• [Your objective]: Retype each line below precisely and omit all images.
##### The records
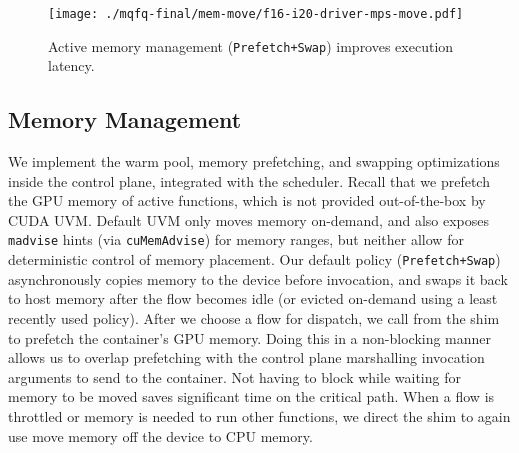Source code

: \begin{figure}
  \texttt{[image: ./mqfq-final/mem-move/f16-i20-driver-mps-move.pdf]}
  \caption{Active memory management (\texttt{Prefetch+Swap}) improves execution latency.}
  \label{fig:mem-prefetch}
\end{figure}

\subsection{Memory Management}

We implement the warm pool, memory prefetching, and swapping optimizations inside the control plane, integrated with the scheduler. 
Recall that we prefetch the GPU memory of active functions, which is not provided out-of-the-box by CUDA UVM. 
Default UVM only moves memory on-demand, and also exposes \texttt{madvise} hints (via \texttt{cuMemAdvise}) for memory ranges, but neither allow for deterministic control of memory placement.
Our default policy (\texttt{Prefetch+Swap}) asynchronously copies memory to the device before invocation, and swaps it back to host memory after the flow becomes idle (or evicted on-demand using a least recently used policy). 
After we choose a flow for dispatch, we call  from the shim to prefetch the container's GPU memory.
Doing this in a non-blocking manner allows us to overlap prefetching with the control plane marshalling invocation arguments to send to the container. 
Not having to block while waiting for memory to be moved saves significant time on the critical path.
When a flow is throttled or memory is needed to run other functions, we direct the shim to again use  move memory off the device to CPU memory. 


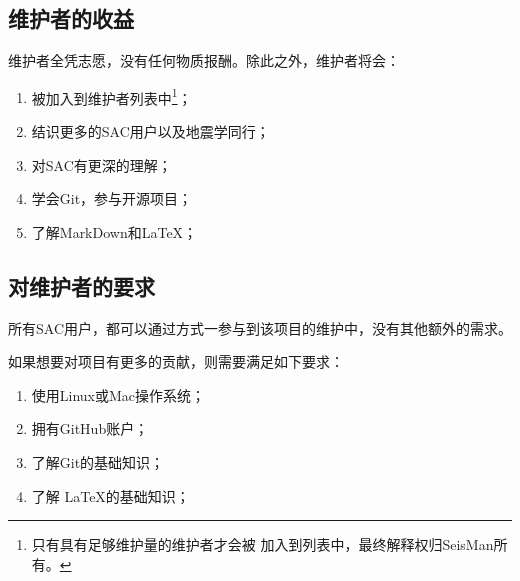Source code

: \subsection{维护者的收益}
维护者全凭志愿，没有任何物质报酬。除此之外，维护者将会：
\begin{enumerate}
\item 被加入到维护者列表中\footnote{只有具有足够维护量的维护者才会被
    加入到列表中，最终解释权归SeisMan所有。}；
\item 结识更多的SAC用户以及地震学同行；
\item 对SAC有更深的理解；
\item 学会Git，参与开源项目；
\item 了解MarkDown和\LaTeX ；
\end{enumerate}

\subsection{对维护者的要求}
所有SAC用户，都可以通过方式一参与到该项目的维护中，没有其他额外的需求。

如果想要对项目有更多的贡献，则需要满足如下要求：
\begin{enumerate}
\item 使用Linux或Mac操作系统；
\item 拥有GitHub账户；
\item 了解Git的基础知识；
\item 了解 \LaTeX 的基础知识；
\end{enumerate}
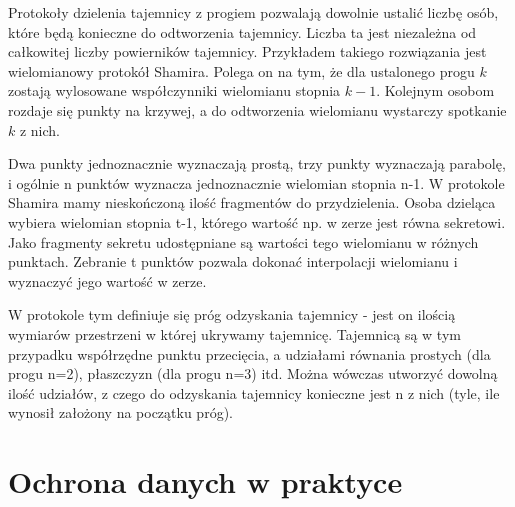 \documentclass[answers,11pt]{exam}
\begin{document}
\begin{questions}
\begin{solution}
Protokoły dzielenia tajemnicy z progiem pozwalają dowolnie ustalić liczbę osób, które będą konieczne do odtworzenia tajemnicy. Liczba ta jest niezależna od całkowitej liczby powierników tajemnicy. Przykładem takiego rozwiązania jest wielomianowy protokół Shamira. Polega on na tym, że dla ustalonego progu $k$ zostają wylosowane współczynniki wielomianu stopnia $k-1$. Kolejnym osobom rozdaje się punkty na krzywej, a do odtworzenia wielomianu wystarczy spotkanie $k$ z nich.
\end{solution}

\begin{solution}
Dwa punkty jednoznacznie wyznaczają  prostą, trzy punkty wyznaczają
parabolę, i ogólnie n punktów wyznacza jednoznacznie wielomian stopnia
n-1. W protokole Shamira mamy nieskończoną ilość fragmentów do
przydzielenia. Osoba dzieląca wybiera wielomian stopnia t-1, którego
wartość np. w zerze jest równa sekretowi. Jako fragmenty sekretu
udostępniane są wartości tego wielomianu w różnych punktach. Zebranie
t punktów pozwala dokonać interpolacji wielomianu i wyznaczyć jego
wartość w zerze.
\end{solution}

\begin{solution}
W protokole tym definiuje się próg odzyskania tajemnicy - jest on ilością wymiarów przestrzeni w której ukrywamy tajemnicę. Tajemnicą są w tym przypadku współrzędne punktu przecięcia, a udziałami równania prostych (dla progu n=2), płaszczyzn (dla progu n=3) itd. Można wówczas utworzyć dowolną ilość udziałów, z czego do odzyskania tajemnicy konieczne jest n z nich (tyle, ile wynosił założony na początku próg).
\end{solution}

\end{questions}

\section{Ochrona danych w praktyce}
\end{document}
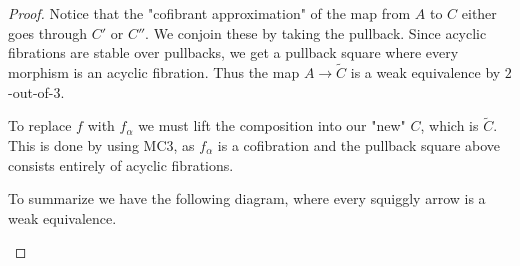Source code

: \documentclass[../thesis.tex]{subfiles}
\begin{document}
\begin{proof}
                Notice that the "cofibrant approximation" of the map from $A$ to $C$ either goes through $C'$ or $C''$. We conjoin these by taking the pullback. Since acyclic fibrations are stable over pullbacks, we get a pullback square where every morphism is an acyclic fibration. Thus the map $A\rightarrow \widetilde{C}$ is a weak equivalence by $2$-out-of-$3$.
                \begin{center}
                \end{center}

                To replace $f$ with $f_\alpha$ we must lift the composition into our "new" $C$, which is $\widetilde{C}$. This is done by using MC3, as $f_\alpha$ is a cofibration and the pullback square above consists entirely of acyclic fibrations.
                \begin{center}
                \end{center}

                To summarize we have the following diagram, where every squiggly arrow is a weak equivalence.
                \begin{center}
                \end{center}


\end{proof}
\end{document}
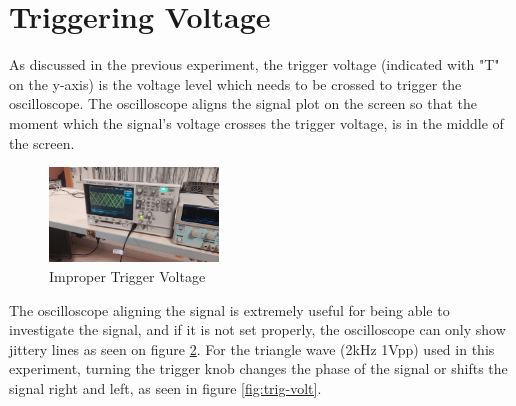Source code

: \documentclass[a4paper, 12pt]{article}
\begin{document}
\begin{figure}[!h]
	\centering
	\hfill
	\caption{}
	\label{fig:rifa-edge}
\end{figure}

\section{Triggering Voltage}

As discussed in the previous experiment, the trigger voltage (indicated with "T" on the y-axis) is the voltage level which needs to be crossed to trigger the oscilloscope.
The oscilloscope aligns the signal plot on the screen so that the moment which the signal's voltage crosses the trigger voltage, is in the middle of the screen.

\begin{figure}
	\centering
	\includegraphics[width=0.4\textwidth]{3.3.jpg}
	\caption{Improper Trigger Voltage}
	\label{fig:bad-trig}
\end{figure}

The oscilloscope aligning the signal is extremely useful for being able to investigate the signal, and if it is not set properly, the oscilloscope can only show jittery lines as seen on figure \ref{fig:bad-trig}.
For the triangle wave (2kHz 1Vpp) used in this experiment, turning the trigger knob changes the phase of the signal or shifts the signal right and left, as seen in figure \ref{fig:trig-volt}.
\end{document}
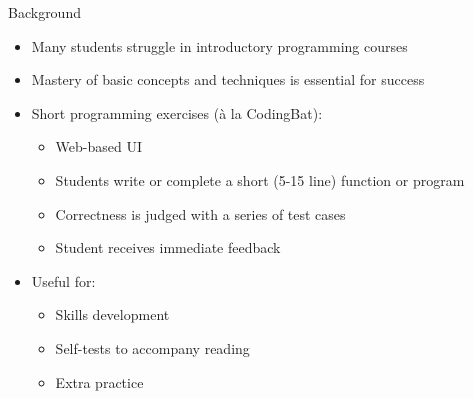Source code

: \documentclass{beamer}
\begin{document}
\begin{frame}{Background}

\begin{itemize}
  \item Many students struggle in introductory programming courses
  \item Mastery of basic concepts and techniques is essential for success
  \item Short programming exercises ({\` a} la CodingBat):
  \begin{itemize}
    \item Web-based UI
    \item Students write or complete a short (5-15 line) function or program
    \item Correctness is judged with a series of test cases
    \item Student receives immediate feedback
  \end{itemize}
  \item Useful for:
  \begin{itemize}
    \item Skills development
    \item Self-tests to accompany reading
    \item Extra practice
  \end{itemize}
\end{itemize}

\end{frame}
\end{document}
##########
• [Output for this exercise]:
Source code

: \begin{figure}
  \texttt{[image: ./mqfq-final/mem-move/f16-i20-driver-mps-move.pdf]}
  \caption{Active memory management (\texttt{Prefetch+Swap}) improves execution latency.}
  \label{fig:mem-prefetch}
\end{figure}

\subsection{Memory Management}

We implement the warm pool, memory prefetching, and swapping optimizations inside the control plane, integrated with the scheduler. 
Recall that we prefetch the GPU memory of active functions, which is not provided out-of-the-box by CUDA UVM. 
Default UVM only moves memory on-demand, and also exposes \texttt{madvise} hints (via \texttt{cuMemAdvise}) for memory ranges, but neither allow for deterministic control of memory placement.
Our default policy (\texttt{Prefetch+Swap}) asynchronously copies memory to the device before invocation, and swaps it back to host memory after the flow becomes idle (or evicted on-demand using a least recently used policy). 
After we choose a flow for dispatch, we call  from the shim to prefetch the container's GPU memory.
Doing this in a non-blocking manner allows us to overlap prefetching with the control plane marshalling invocation arguments to send to the container. 
Not having to block while waiting for memory to be moved saves significant time on the critical path.
When a flow is throttled or memory is needed to run other functions, we direct the shim to again use  move memory off the device to CPU memory. 


Source code

: \subsection{维护者的收益}
维护者全凭志愿，没有任何物质报酬。除此之外，维护者将会：
\begin{enumerate}
\item 被加入到维护者列表中\footnote{只有具有足够维护量的维护者才会被
    加入到列表中，最终解释权归SeisMan所有。}；
\item 结识更多的SAC用户以及地震学同行；
\item 对SAC有更深的理解；
\item 学会Git，参与开源项目；
\item 了解MarkDown和\LaTeX ；
\end{enumerate}

\subsection{对维护者的要求}
所有SAC用户，都可以通过方式一参与到该项目的维护中，没有其他额外的需求。

如果想要对项目有更多的贡献，则需要满足如下要求：
\begin{enumerate}
\item 使用Linux或Mac操作系统；
\item 拥有GitHub账户；
\item 了解Git的基础知识；
\item 了解 \LaTeX 的基础知识；
\end{enumerate}
 \documentclass[answers,11pt]{exam}
\begin{document}
\begin{questions}
\begin{solution}
Protokoły dzielenia tajemnicy z progiem pozwalają dowolnie ustalić liczbę osób, które będą konieczne do odtworzenia tajemnicy. Liczba ta jest niezależna od całkowitej liczby powierników tajemnicy. Przykładem takiego rozwiązania jest wielomianowy protokół Shamira. Polega on na tym, że dla ustalonego progu $k$ zostają wylosowane współczynniki wielomianu stopnia $k-1$. Kolejnym osobom rozdaje się punkty na krzywej, a do odtworzenia wielomianu wystarczy spotkanie $k$ z nich.
\end{solution}

\begin{solution}
Dwa punkty jednoznacznie wyznaczają  prostą, trzy punkty wyznaczają
parabolę, i ogólnie n punktów wyznacza jednoznacznie wielomian stopnia
n-1. W protokole Shamira mamy nieskończoną ilość fragmentów do
przydzielenia. Osoba dzieląca wybiera wielomian stopnia t-1, którego
wartość np. w zerze jest równa sekretowi. Jako fragmenty sekretu
udostępniane są wartości tego wielomianu w różnych punktach. Zebranie
t punktów pozwala dokonać interpolacji wielomianu i wyznaczyć jego
wartość w zerze.
\end{solution}

\begin{solution}
W protokole tym definiuje się próg odzyskania tajemnicy - jest on ilością wymiarów przestrzeni w której ukrywamy tajemnicę. Tajemnicą są w tym przypadku współrzędne punktu przecięcia, a udziałami równania prostych (dla progu n=2), płaszczyzn (dla progu n=3) itd. Można wówczas utworzyć dowolną ilość udziałów, z czego do odzyskania tajemnicy konieczne jest n z nich (tyle, ile wynosił założony na początku próg).
\end{solution}

\end{questions}

\section{Ochrona danych w praktyce}
\end{document}
Source code

: \documentclass[../thesis.tex]{subfiles}
\begin{document}
\begin{proof}
                Notice that the "cofibrant approximation" of the map from $A$ to $C$ either goes through $C'$ or $C''$. We conjoin these by taking the pullback. Since acyclic fibrations are stable over pullbacks, we get a pullback square where every morphism is an acyclic fibration. Thus the map $A\rightarrow \widetilde{C}$ is a weak equivalence by $2$-out-of-$3$.
                \begin{center}
                \end{center}

                To replace $f$ with $f_\alpha$ we must lift the composition into our "new" $C$, which is $\widetilde{C}$. This is done by using MC3, as $f_\alpha$ is a cofibration and the pullback square above consists entirely of acyclic fibrations.
                \begin{center}
                \end{center}

                To summarize we have the following diagram, where every squiggly arrow is a weak equivalence.
                \begin{center}
                \end{center}


\end{proof}
\end{document}
Source code

: \documentclass[a4paper, 12pt]{article}
\begin{document}
\begin{figure}[!h]
	\centering
	\hfill
	\caption{}
	\label{fig:rifa-edge}
\end{figure}

\section{Triggering Voltage}

As discussed in the previous experiment, the trigger voltage (indicated with "T" on the y-axis) is the voltage level which needs to be crossed to trigger the oscilloscope.
The oscilloscope aligns the signal plot on the screen so that the moment which the signal's voltage crosses the trigger voltage, is in the middle of the screen.

\begin{figure}
	\centering
	\includegraphics[width=0.4\textwidth]{3.3.jpg}
	\caption{Improper Trigger Voltage}
	\label{fig:bad-trig}
\end{figure}

The oscilloscope aligning the signal is extremely useful for being able to investigate the signal, and if it is not set properly, the oscilloscope can only show jittery lines as seen on figure \ref{fig:bad-trig}.
For the triangle wave (2kHz 1Vpp) used in this experiment, turning the trigger knob changes the phase of the signal or shifts the signal right and left, as seen in figure \ref{fig:trig-volt}.
\end{document}
Source code

: \documentclass{beamer}
\begin{document}
\begin{frame}{Background}

\begin{itemize}
  \item Many students struggle in introductory programming courses
  \item Mastery of basic concepts and techniques is essential for success
  \item Short programming exercises ({\` a} la CodingBat):
  \begin{itemize}
    \item Web-based UI
    \item Students write or complete a short (5-15 line) function or program
    \item Correctness is judged with a series of test cases
    \item Student receives immediate feedback
  \end{itemize}
  \item Useful for:
  \begin{itemize}
    \item Skills development
    \item Self-tests to accompany reading
    \item Extra practice
  \end{itemize}
\end{itemize}

\end{frame}
\end{document}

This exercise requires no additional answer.